The system immediately preceding the Page-McIntyre system was the "amended Argus system" that had operated from 1902 to 1930 (the "original Argus system" had been introduced in 1901).
McIntyre also devised the McIntyre Final Five System for the VFL for 1972, the McIntyre Final Six System for 1991, which was revised for 1992, and the McIntyre Final Eight System for the 1994 season. The AFL grew dissatisfied with some of the outcomes the Final Eight system might allow and so replaced it with another final eight system in 2000.
[edit] Other Competitions
Australia's National Rugby League has used the McIntyre Final Eight System since 1999 and this was also used in the Rugby League National League Three in Great Britain for the 2004 season. Other McIntyre Systems have been used in both Australian rules football and rugby league for many years. Under the name Page playoff system, the McIntyre Final Four is commonly used in curling events, especially in Canada. The Page-McIntyre system is also used in the A-league
[edit] The systems
[edit] Page-McIntyre system
| Round | Match | Name | Team 1 | Team 2 | |
|---|---|---|---|---|---|
| 1 | A | 1st Semi Final | Rank 3 | v | Rank 4 |
| B | 2nd Semi Final | Rank 1 | v | Rank 2 | |
| 2 | C | Preliminary Final | Loser B | v | Winner A |
| 3 | D | Grand Final | Winner B | v | Winner C |
In the first round of the Page-McIntyre system the highest two ranked teams play each other, with the winner going straight through to the grand final and the loser going through to the next round. The lowest two ranked teams play to avoid being eliminated and to go through to the next round. The winner of the second round match gets through to the grand final. In this system, the top two teams are able to lose a match and still qualify for the Grand Final, this is referred to as a 'double chance'.
Assuming that each team has an even chance of winning each match, the probability of the highest two ranked teams winning the competition is 37.5% compared to 12.5% for the other two teams.
[edit] McIntyre final five system
| Round | Match | Name | Team 1 | Team 2 | |
|---|---|---|---|---|---|
| 1 | A | Elimination Final | Rank 4 | v | Rank 5 |
| B | Qualifying Final | Rank 2 | v | Rank 3 | |
| 2 | C | 1st Semi Final | Loser B | v | Winner A |
| D | 2nd Semi Final | Rank 1 | v | Winner B | |
| 3 | E | Preliminary Final | Loser D | v | Winner C |
| 4 | F | Grand Final | Winner D | v | Winner E |
From the second round the McIntyre final five system is the same as the Page-McIntyre system, however, in the first round the lowest two ranked teams play to eliminate one team and the second and third ranked teams deterine which match they will play in the second round. The highest ranked team has a bye to the second round.

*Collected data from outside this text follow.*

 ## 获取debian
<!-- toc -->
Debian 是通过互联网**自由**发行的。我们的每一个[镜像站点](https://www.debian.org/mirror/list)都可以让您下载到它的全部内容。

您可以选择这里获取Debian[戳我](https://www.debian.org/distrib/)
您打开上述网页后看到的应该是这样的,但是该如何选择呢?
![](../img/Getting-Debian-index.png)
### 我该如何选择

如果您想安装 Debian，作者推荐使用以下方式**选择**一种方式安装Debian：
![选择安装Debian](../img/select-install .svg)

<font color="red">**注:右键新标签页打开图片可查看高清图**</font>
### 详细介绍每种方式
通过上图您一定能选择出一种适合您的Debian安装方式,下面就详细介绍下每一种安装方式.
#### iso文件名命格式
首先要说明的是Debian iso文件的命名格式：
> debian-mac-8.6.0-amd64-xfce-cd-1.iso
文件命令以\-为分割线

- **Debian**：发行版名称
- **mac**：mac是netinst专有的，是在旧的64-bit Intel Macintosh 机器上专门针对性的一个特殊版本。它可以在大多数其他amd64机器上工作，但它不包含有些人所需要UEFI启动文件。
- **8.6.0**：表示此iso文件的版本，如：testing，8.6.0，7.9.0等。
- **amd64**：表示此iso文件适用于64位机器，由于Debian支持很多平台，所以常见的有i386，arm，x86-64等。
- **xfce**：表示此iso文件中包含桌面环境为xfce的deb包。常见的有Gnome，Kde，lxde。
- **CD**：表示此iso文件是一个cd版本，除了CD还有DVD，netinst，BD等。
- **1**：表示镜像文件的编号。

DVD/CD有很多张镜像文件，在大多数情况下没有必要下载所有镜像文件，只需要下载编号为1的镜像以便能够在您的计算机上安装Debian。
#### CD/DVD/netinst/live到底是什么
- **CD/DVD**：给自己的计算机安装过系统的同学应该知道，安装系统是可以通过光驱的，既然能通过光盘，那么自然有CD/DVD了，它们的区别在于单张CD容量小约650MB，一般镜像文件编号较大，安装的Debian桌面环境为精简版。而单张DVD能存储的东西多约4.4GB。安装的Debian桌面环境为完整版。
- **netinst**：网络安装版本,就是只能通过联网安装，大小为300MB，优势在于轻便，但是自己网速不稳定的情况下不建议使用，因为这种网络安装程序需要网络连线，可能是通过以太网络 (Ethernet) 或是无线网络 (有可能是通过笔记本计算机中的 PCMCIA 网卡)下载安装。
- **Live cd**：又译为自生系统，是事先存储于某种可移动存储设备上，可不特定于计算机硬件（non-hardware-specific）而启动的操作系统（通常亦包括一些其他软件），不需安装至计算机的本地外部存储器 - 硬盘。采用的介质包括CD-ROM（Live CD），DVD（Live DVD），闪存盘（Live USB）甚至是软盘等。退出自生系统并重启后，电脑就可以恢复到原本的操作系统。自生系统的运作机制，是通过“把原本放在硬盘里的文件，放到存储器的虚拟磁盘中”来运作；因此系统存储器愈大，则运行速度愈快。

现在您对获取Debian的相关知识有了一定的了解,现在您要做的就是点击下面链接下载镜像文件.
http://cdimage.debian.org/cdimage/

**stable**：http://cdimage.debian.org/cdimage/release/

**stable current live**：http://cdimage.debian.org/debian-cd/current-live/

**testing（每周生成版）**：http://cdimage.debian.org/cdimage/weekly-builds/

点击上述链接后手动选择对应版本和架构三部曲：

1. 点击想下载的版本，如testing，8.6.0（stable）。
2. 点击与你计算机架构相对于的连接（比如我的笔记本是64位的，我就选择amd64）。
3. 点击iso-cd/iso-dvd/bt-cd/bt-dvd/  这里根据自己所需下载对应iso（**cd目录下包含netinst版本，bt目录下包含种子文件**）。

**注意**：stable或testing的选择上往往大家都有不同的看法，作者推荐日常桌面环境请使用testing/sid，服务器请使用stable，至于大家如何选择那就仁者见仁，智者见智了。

In this case, if all teams have an even chance of winning each match, the highest ranked team has a 37.5% chance, ranks two and three have a 25% chance and the lowest two ranked teams have a 6.25% chance of winning the competition.
[edit] First McIntyre final six system
| Round | Match | Name | Team 1 | Team 2 | |
|---|---|---|---|---|---|
| 1 | A | 1st Elimination Final | Rank 5 | v | Rank 6 |
| B | 2nd Elimination Final | Rank 3 | v | Rank 4 | |
| C | Qualifying Final | Rank 1 | v | Rank 2 | |
| 2 | D | 1st Semi Final | Loser C | v | Winner A |
| E | 2nd Semi Final | Winner C | v | Winner B | |
| 3 | F | Preliminary Final | Loser E | v | Winner D |
| 4 | G | Grand Final | Winner E | v | Winner F |
The first McIntyre final six system was also the same as the Page-McIntyre system from the second round. In this case, two of the four lowest ranked teams are eliminated in the first round, while the top two determine which match they will play in the second round. Under this system the top two teams receive a double chance, as does the winner of match B.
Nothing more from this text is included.